What is being asked
Every entry is to be set down a second time, precisely as written.

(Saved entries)
/---

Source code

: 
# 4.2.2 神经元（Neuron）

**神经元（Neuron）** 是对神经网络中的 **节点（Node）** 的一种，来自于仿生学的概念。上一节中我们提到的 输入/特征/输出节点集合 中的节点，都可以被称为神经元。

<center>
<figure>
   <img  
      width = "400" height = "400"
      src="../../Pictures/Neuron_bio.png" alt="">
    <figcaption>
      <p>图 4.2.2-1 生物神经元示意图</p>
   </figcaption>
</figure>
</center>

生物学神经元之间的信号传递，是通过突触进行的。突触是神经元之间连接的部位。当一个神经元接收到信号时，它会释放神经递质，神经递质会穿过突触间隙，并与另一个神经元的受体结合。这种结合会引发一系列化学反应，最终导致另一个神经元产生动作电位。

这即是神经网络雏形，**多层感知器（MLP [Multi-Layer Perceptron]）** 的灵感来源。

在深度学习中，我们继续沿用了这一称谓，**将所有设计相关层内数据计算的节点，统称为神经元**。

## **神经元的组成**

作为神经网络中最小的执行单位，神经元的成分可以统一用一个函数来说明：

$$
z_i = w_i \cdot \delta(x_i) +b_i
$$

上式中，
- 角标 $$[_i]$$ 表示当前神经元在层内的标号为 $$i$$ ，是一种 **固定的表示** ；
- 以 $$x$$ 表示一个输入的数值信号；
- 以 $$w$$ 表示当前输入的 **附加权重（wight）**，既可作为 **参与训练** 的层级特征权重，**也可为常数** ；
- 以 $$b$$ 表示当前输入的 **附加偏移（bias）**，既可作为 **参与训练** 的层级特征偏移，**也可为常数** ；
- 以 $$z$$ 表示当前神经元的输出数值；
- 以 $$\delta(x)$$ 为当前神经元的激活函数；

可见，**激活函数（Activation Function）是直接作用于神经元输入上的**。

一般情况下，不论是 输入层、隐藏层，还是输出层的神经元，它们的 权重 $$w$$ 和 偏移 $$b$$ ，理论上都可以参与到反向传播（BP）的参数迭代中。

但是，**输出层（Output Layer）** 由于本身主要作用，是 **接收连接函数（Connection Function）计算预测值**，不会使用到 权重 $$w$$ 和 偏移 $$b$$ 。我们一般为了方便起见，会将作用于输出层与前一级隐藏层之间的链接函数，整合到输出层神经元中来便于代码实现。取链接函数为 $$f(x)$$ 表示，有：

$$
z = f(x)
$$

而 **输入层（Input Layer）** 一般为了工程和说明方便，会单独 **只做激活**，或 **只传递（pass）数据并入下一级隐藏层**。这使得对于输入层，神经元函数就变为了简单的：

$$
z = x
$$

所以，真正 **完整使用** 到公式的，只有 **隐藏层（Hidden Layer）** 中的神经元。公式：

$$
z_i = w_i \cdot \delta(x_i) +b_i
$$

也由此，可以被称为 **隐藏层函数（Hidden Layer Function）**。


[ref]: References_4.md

\---

Written answer
Source code

: 
# 4.2.2 神经元（Neuron）

**神经元（Neuron）** 是对神经网络中的 **节点（Node）** 的一种，来自于仿生学的概念。上一节中我们提到的 输入/特征/输出节点集合 中的节点，都可以被称为神经元。

<center>
<figure>
   <img  
      width = "400" height = "400"
      src="../../Pictures/Neuron_bio.png" alt="">
    <figcaption>
      <p>图 4.2.2-1 生物神经元示意图</p>
   </figcaption>
</figure>
</center>

生物学神经元之间的信号传递，是通过突触进行的。突触是神经元之间连接的部位。当一个神经元接收到信号时，它会释放神经递质，神经递质会穿过突触间隙，并与另一个神经元的受体结合。这种结合会引发一系列化学反应，最终导致另一个神经元产生动作电位。

这即是神经网络雏形，**多层感知器（MLP [Multi-Layer Perceptron]）** 的灵感来源。

在深度学习中，我们继续沿用了这一称谓，**将所有设计相关层内数据计算的节点，统称为神经元**。

## **神经元的组成**

作为神经网络中最小的执行单位，神经元的成分可以统一用一个函数来说明：

$$
z_i = w_i \cdot \delta(x_i) +b_i
$$

上式中，
- 角标 $$[_i]$$ 表示当前神经元在层内的标号为 $$i$$ ，是一种 **固定的表示** ；
- 以 $$x$$ 表示一个输入的数值信号；
- 以 $$w$$ 表示当前输入的 **附加权重（wight）**，既可作为 **参与训练** 的层级特征权重，**也可为常数** ；
- 以 $$b$$ 表示当前输入的 **附加偏移（bias）**，既可作为 **参与训练** 的层级特征偏移，**也可为常数** ；
- 以 $$z$$ 表示当前神经元的输出数值；
- 以 $$\delta(x)$$ 为当前神经元的激活函数；

可见，**激活函数（Activation Function）是直接作用于神经元输入上的**。

一般情况下，不论是 输入层、隐藏层，还是输出层的神经元，它们的 权重 $$w$$ 和 偏移 $$b$$ ，理论上都可以参与到反向传播（BP）的参数迭代中。

但是，**输出层（Output Layer）** 由于本身主要作用，是 **接收连接函数（Connection Function）计算预测值**，不会使用到 权重 $$w$$ 和 偏移 $$b$$ 。我们一般为了方便起见，会将作用于输出层与前一级隐藏层之间的链接函数，整合到输出层神经元中来便于代码实现。取链接函数为 $$f(x)$$ 表示，有：

$$
z = f(x)
$$

而 **输入层（Input Layer）** 一般为了工程和说明方便，会单独 **只做激活**，或 **只传递（pass）数据并入下一级隐藏层**。这使得对于输入层，神经元函数就变为了简单的：

$$
z = x
$$

所以，真正 **完整使用** 到公式的，只有 **隐藏层（Hidden Layer）** 中的神经元。公式：

$$
z_i = w_i \cdot \delta(x_i) +b_i
$$

也由此，可以被称为 **隐藏层函数（Hidden Layer Function）**。


[ref]: References_4.md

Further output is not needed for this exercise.